Gözleri Aşka Gülen - Juanito'nun hikayesi

        “Los Alcarson” Fransız bir müzik grubudur. 1960’lı yıllarda çıkardıkları bir İspanyolca albüm kısa sürede dünyada büyük ilgi görürken, özellikle Türkiye’de listelerde birinci sıraya oturur. Bunun üzerine grup üyeleri Türkiye’ye gelip sevenleriyle tanışma ve onlara konser verme kararı alarak Lyon’dan İstanbul’a gelmekte olan “Orient Express”e atlar. Oradan da yine trenle ilk konser verecekleri yer olan Ankara’ya geçeceklerdir. Tesadüf bu ya, trende İstanbul’a gitmekte olan Ermeni asıllı bir Türkiyeliyle tanışırlar. Kendilerini tanıttıktan sonra Türkiye’ye gitme sebeplerinden bahsederler ve konserde bir Türkçe parça okumak istediklerini söyleyerek o dönem Türkiye’deki en popüler şarkıyı sorarlar. Tanıştıkları kişi grup üyelerinin o dönem Türkiye’de oldukça popüler olan Zeki Müren’in “Gözleri Aşka Gülen” şarkısının sözlerini ve melodisini kaleme dökmelerine yardım eder. Grup üyeleri uzun süren yolculuk boyunca bu şarkıya çalıştıktan sonra Sirkeci Garı’na indiklerinde şarkıyı sahnede söylemeye hazırdırlar bile.

        İlk konser aynı günün akşamı Ankara’dadır. Konser verecekleri salonda büyük bir kalabalığın yanı sıra Dario Moreno da vardır. Los Alcarson “Gözleri Aşka Gülen”i söylerken salondan büyük bir ilgi ve alkış görür. Bu yoğun ilgi üzerine Türklere çok ısınan ve Türkiye’yi çok seven solist Juanito grubundan ayrılarak Türkiye’ye yerleşmeye karar verir. Bu fikrini ilk açtığı kişi olan babası ise şu sözlerle destekler oğlunu: “Oğlum sen zaten Tunus’ta doğdun, yani bir yerde Osmanlı’sın. Şu anda da aslında özüne dönüyorsun. Ben bundan mutluluk duyarım."

        Juanito 3 ay gibi kısa bir sürede Türkçe öğrenir, İstanbul’da ve Dario Moreno sayesinde Ege Bölgesi’nde birçok konser verir, özellikle o dönem Fecri Ebcioğlu’nun başını çektiği kişilerle birlikte çalışarak Fransızca’dan çevrilen bir çok şarkıyı kırık Türkçesiyle seslendirir ve herkese sevdirir. Sonrasında ise ses tellerinden geçirdiği bir rahatsızlık üzerine müzik kariyerine nokta koymak zorunda kalır ve tıpkı Türkiye’ye gelişi gibi yine sessiz sedasız bir şekilde ayrılır bu topraklardan.

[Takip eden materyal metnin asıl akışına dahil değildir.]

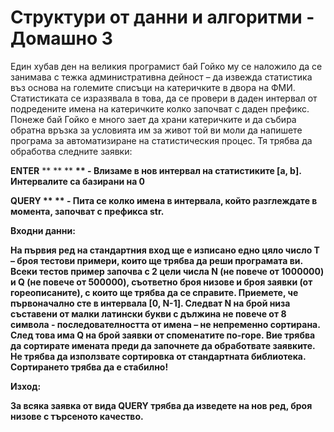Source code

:# Структури от данни и алгоритми - Домашно 3

Един хубав ден на великия програмист бай Гойко му се наложило да се
занимава с тежка административна дейност – да извежда статистика въз основа на
големите списъци на катеричките в двора на ФМИ. Статистиката се изразявала в това,
да се провери в даден интервал от подредените имена на катеричките колко започват с
даден префикс. Понеже бай Гойко е много зает да храни катеричките и да събира
обратна връзка за условията им за живот той ви моли да напишете програма за
автоматизиране на статистическия процес. Тя трябва да обработва следните заявки:

**ENTER** ** <a> ** ** <b> ** - Влизаме в нов интервал на статистиките [a, b]. Интервалите са базирани на 0

**QUERY** ** <str> ** - Пита се колко имена в интервала, който разглеждате в момента, започват с префикса str.

Входни данни:

На първия ред на стандартния вход ще е изписано едно цяло число Т – броя тестови
примери, които ще трябва да реши програмата ви. Всеки тестов пример започва с 2
цели числа N (не повече от 1000000) и Q (не повече от 500000), съответно броя низове и
броя заявки (от гореописаните), с които ще трябва да се справите. Приемете, че
първоначално сте в интервала [0, N-1]. Следват N на брой низа съставени от малки
латински букви с дължина не повече от 8 символа - последователността от имена – не
непременно сортирана. След това има Q на брой заявки от споменатите по-горе. Вие
трябва да сортирате имената преди да започнете да обработвате заявките. Не трябва да
използвате сортировка от стандартната библиотека. Сортирането трябва да е стабилно!

Изход:

За всяка заявка от вида QUERY трябва да изведете на нов ред, броя низове с търсеното качество.
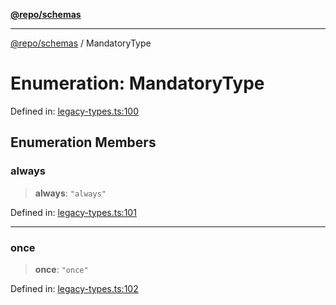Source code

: [**@repo/schemas**](../README.md)

***

[@repo/schemas](../globals.md) / MandatoryType

# Enumeration: MandatoryType

Defined in: [legacy-types.ts:100](https://github.com/alexqguo/drinking-board-game-v3/blob/6219b44c05bf1b55de4a76da31192aa5179671e8/packages/schemas/src/legacy-types.ts#L100)

## Enumeration Members

### always

> **always**: `"always"`

Defined in: [legacy-types.ts:101](https://github.com/alexqguo/drinking-board-game-v3/blob/6219b44c05bf1b55de4a76da31192aa5179671e8/packages/schemas/src/legacy-types.ts#L101)

***

### once

> **once**: `"once"`

Defined in: [legacy-types.ts:102](https://github.com/alexqguo/drinking-board-game-v3/blob/6219b44c05bf1b55de4a76da31192aa5179671e8/packages/schemas/src/legacy-types.ts#L102)
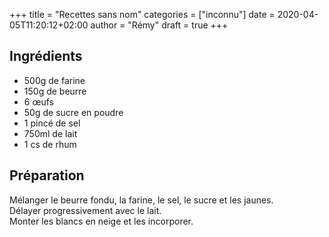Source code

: +++
title = "Recettes sans nom"
categories = ["inconnu"]
date = 2020-04-05T11:20:12+02:00
author = "Rémy"
draft = true
+++


<!--more-->
## Ingrédients

* 500g de farine
* 150g de beurre
* 6 œufs
* 50g de sucre en poudre
* 1 pincé de sel
* 750ml de lait
* 1 cs de rhum

## Préparation

Mélanger le beurre fondu, la farine, le sel, le sucre et les jaunes.  
Délayer progressivement avec le lait.  
Monter les blancs en neige et les incorporer.
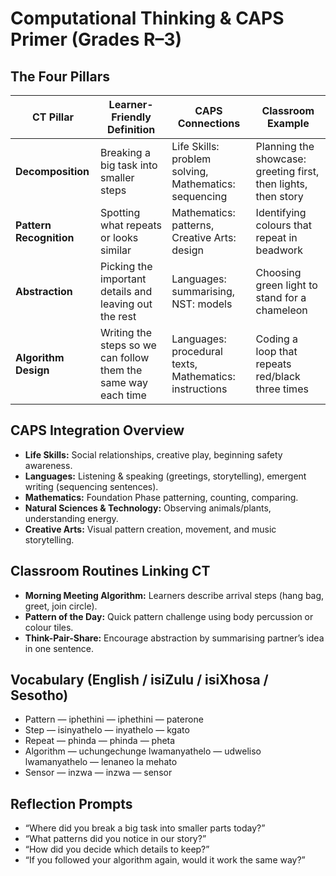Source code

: # Computational Thinking & CAPS Primer (Grades R–3)

## The Four Pillars

| CT Pillar | Learner-Friendly Definition | CAPS Connections | Classroom Example |
| --- | --- | --- | --- |
| **Decomposition** | Breaking a big task into smaller steps | Life Skills: problem solving, Mathematics: sequencing | Planning the showcase: greeting first, then lights, then story |
| **Pattern Recognition** | Spotting what repeats or looks similar | Mathematics: patterns, Creative Arts: design | Identifying colours that repeat in beadwork |
| **Abstraction** | Picking the important details and leaving out the rest | Languages: summarising, NST: models | Choosing green light to stand for a chameleon |
| **Algorithm Design** | Writing the steps so we can follow them the same way each time | Languages: procedural texts, Mathematics: instructions | Coding a loop that repeats red/black three times |

## CAPS Integration Overview
- **Life Skills:** Social relationships, creative play, beginning safety awareness.
- **Languages:** Listening & speaking (greetings, storytelling), emergent writing (sequencing sentences).
- **Mathematics:** Foundation Phase patterning, counting, comparing.
- **Natural Sciences & Technology:** Observing animals/plants, understanding energy.
- **Creative Arts:** Visual pattern creation, movement, and music storytelling.

## Classroom Routines Linking CT
- **Morning Meeting Algorithm:** Learners describe arrival steps (hang bag, greet, join circle).
- **Pattern of the Day:** Quick pattern challenge using body percussion or colour tiles.
- **Think-Pair-Share:** Encourage abstraction by summarising partner’s idea in one sentence.

## Vocabulary (English / isiZulu / isiXhosa / Sesotho)
- Pattern — iphethini — iphethini — paterone
- Step — isinyathelo — inyathelo — kgato
- Repeat — phinda — phinda — pheta
- Algorithm — uchungechunge lwamanyathelo — udweliso lwamanyathelo — lenaneo la mehato
- Sensor — inzwa — inzwa — sensor

## Reflection Prompts
- “Where did you break a big task into smaller parts today?”
- “What patterns did you notice in our story?”
- “How did you decide which details to keep?”
- “If you followed your algorithm again, would it work the same way?”
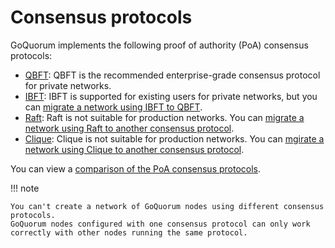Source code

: # Consensus protocols

GoQuorum implements the following proof of authority (PoA) consensus protocols:

* [QBFT](../../configure-and-manage/configure/consensus-protocols/qbft.md): QBFT is the recommended enterprise-grade
  consensus protocol for private networks.
* [IBFT](../../configure-and-manage/configure/consensus-protocols/ibft.md): IBFT is supported for existing users for
  private networks, but you can [migrate a network using IBFT to QBFT](../../configure-and-manage/configure/consensus-protocols/qbft.md#migrating-from-ibft-to-qbft).
* [Raft](../../configure-and-manage/configure/consensus-protocols/raft.md): Raft is not suitable for production networks.
  You can [migrate a network using Raft to another consensus protocol](../../configure-and-manage/configure/consensus-protocols/raft.md#migrate-from-raft-to-another-consensus-protocol).
* [Clique](../../configure-and-manage/configure/consensus-protocols/clique.md): Clique is not suitable for production networks.
  You can [mgirate a network using Clique to another consensus protocol](../../configure-and-manage/configure/consensus-protocols/clique.md#migrate-from-clique-to-another-consensus-protocol).

You can view a [comparison of the PoA consensus protocols](comparing-poa.md).

!!! note

    You can't create a network of GoQuorum nodes using different consensus protocols.
    GoQuorum nodes configured with one consensus protocol can only work correctly with other nodes running the same protocol.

        Belki farkında olmadan bir şarkısına bir yerlerde çalarken denk gelmişsinizdir, ama eminim bugün bu topraklarda, özellikle genç nüfusun çoğu Juanito’nun bu farklı hikayesinden hatta varlığından dahi haberdar değildir. Bundan dolayı ben de kısa süre önce tesadüfen keşfettiğim,  bugün Paris sokaklarında taksicilik yapmakta olan bu güzel adamı insanlara tanıtmak için uzun zaman sonra bloga yazmaya geri dönerken, onu Türkiye’de ünlü yapan şarkıyı ise “gözleri aşka gülen” sevdiceğime ithaf etmek istedim. İyi dinlemeler :)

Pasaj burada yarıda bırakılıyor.